START Records provided

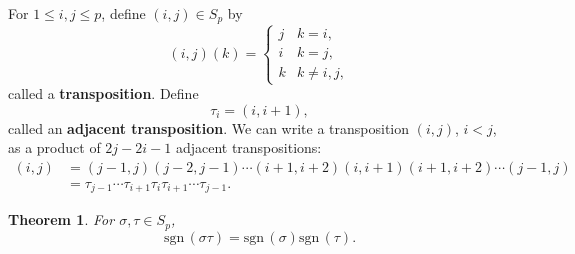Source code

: \documentclass{article}
\newcommand{\sgn}{\mathrm{sgn}\,}
\newtheorem{theorem}{Theorem}
\theoremstyle{definition}
\begin{document}
For $1 \leq i, j \leq p$, define $(i,j) \in S_p$ by
\[
(i,j)(k) = \begin{cases}
j&k=i,\\
i&k=j,\\
k&k \neq i,j,
\end{cases}
\]
called a \textbf{transposition}.
Define
\[
\tau_i = (i,i+1),
\]
called an \textbf{adjacent transposition}.
We can write a transposition $(i,j)$, $i<j$, as a product of $2j-2i-1$ adjacent transpositions:
\begin{align*}
(i,j) & = (j-1,j)(j-2,j-1)\cdots(i+1,i+2)(i,i+1)(i+1,i+2)\cdots(j-1,j)\\
&=\tau_{j-1} \cdots \tau_{i+1} \tau_i \tau_{i+1} \cdots \tau_{j-1}.
\end{align*}

\begin{theorem}
For $\sigma,\tau \in S_p$,
\[
\sgn(\sigma \tau) = \sgn(\sigma) \sgn(\tau).
\]
\label{sgnhomo}
\end{theorem}
\end{document}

END Records provided

Task brief: Say how many lines of the entries above include the word "transposition", giving the number alone.

Solution to the problem: 3